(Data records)
------------------------------

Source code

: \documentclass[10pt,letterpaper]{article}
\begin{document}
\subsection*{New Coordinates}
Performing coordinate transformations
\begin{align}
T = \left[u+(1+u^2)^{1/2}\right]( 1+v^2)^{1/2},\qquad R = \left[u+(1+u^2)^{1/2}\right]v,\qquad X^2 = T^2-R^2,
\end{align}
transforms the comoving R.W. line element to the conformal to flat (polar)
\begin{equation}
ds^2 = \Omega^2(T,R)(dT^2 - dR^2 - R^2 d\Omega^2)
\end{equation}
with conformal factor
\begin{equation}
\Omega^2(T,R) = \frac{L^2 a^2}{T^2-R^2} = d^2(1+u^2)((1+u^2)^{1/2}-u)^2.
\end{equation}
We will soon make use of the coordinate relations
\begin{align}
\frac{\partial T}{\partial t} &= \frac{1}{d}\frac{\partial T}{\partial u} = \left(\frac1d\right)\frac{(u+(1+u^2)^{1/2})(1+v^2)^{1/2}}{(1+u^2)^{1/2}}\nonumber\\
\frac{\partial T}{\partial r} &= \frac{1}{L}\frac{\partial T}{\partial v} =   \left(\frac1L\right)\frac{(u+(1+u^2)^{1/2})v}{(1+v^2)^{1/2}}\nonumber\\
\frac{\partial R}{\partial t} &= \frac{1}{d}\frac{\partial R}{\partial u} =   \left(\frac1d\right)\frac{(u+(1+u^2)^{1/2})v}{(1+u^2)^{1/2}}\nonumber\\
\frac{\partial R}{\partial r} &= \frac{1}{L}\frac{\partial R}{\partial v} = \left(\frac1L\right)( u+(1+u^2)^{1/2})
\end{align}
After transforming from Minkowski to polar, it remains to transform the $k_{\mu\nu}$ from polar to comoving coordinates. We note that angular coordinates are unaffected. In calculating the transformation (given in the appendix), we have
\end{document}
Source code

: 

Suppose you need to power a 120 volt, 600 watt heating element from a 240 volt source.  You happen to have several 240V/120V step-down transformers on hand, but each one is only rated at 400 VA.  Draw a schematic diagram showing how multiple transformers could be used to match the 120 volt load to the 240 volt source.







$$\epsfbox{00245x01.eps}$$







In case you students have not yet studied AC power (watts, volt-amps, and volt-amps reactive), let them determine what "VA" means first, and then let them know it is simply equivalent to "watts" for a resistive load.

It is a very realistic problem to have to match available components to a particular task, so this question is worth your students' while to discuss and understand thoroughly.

------------------------------

# What the exercise asks
Every entry above should be returned exactly as written.

# Exercise solution
Source code

: \documentclass[10pt,letterpaper]{article}
\begin{document}
\subsection*{New Coordinates}
Performing coordinate transformations
\begin{align}
T = \left[u+(1+u^2)^{1/2}\right]( 1+v^2)^{1/2},\qquad R = \left[u+(1+u^2)^{1/2}\right]v,\qquad X^2 = T^2-R^2,
\end{align}
transforms the comoving R.W. line element to the conformal to flat (polar)
\begin{equation}
ds^2 = \Omega^2(T,R)(dT^2 - dR^2 - R^2 d\Omega^2)
\end{equation}
with conformal factor
\begin{equation}
\Omega^2(T,R) = \frac{L^2 a^2}{T^2-R^2} = d^2(1+u^2)((1+u^2)^{1/2}-u)^2.
\end{equation}
We will soon make use of the coordinate relations
\begin{align}
\frac{\partial T}{\partial t} &= \frac{1}{d}\frac{\partial T}{\partial u} = \left(\frac1d\right)\frac{(u+(1+u^2)^{1/2})(1+v^2)^{1/2}}{(1+u^2)^{1/2}}\nonumber\\
\frac{\partial T}{\partial r} &= \frac{1}{L}\frac{\partial T}{\partial v} =   \left(\frac1L\right)\frac{(u+(1+u^2)^{1/2})v}{(1+v^2)^{1/2}}\nonumber\\
\frac{\partial R}{\partial t} &= \frac{1}{d}\frac{\partial R}{\partial u} =   \left(\frac1d\right)\frac{(u+(1+u^2)^{1/2})v}{(1+u^2)^{1/2}}\nonumber\\
\frac{\partial R}{\partial r} &= \frac{1}{L}\frac{\partial R}{\partial v} = \left(\frac1L\right)( u+(1+u^2)^{1/2})
\end{align}
After transforming from Minkowski to polar, it remains to transform the $k_{\mu\nu}$ from polar to comoving coordinates. We note that angular coordinates are unaffected. In calculating the transformation (given in the appendix), we have
\end{document}
Source code

: 

Suppose you need to power a 120 volt, 600 watt heating element from a 240 volt source.  You happen to have several 240V/120V step-down transformers on hand, but each one is only rated at 400 VA.  Draw a schematic diagram showing how multiple transformers could be used to match the 120 volt load to the 240 volt source.







$$\epsfbox{00245x01.eps}$$







In case you students have not yet studied AC power (watts, volt-amps, and volt-amps reactive), let them determine what "VA" means first, and then let them know it is simply equivalent to "watts" for a resistive load.

It is a very realistic problem to have to match available components to a particular task, so this question is worth your students' while to discuss and understand thoroughly.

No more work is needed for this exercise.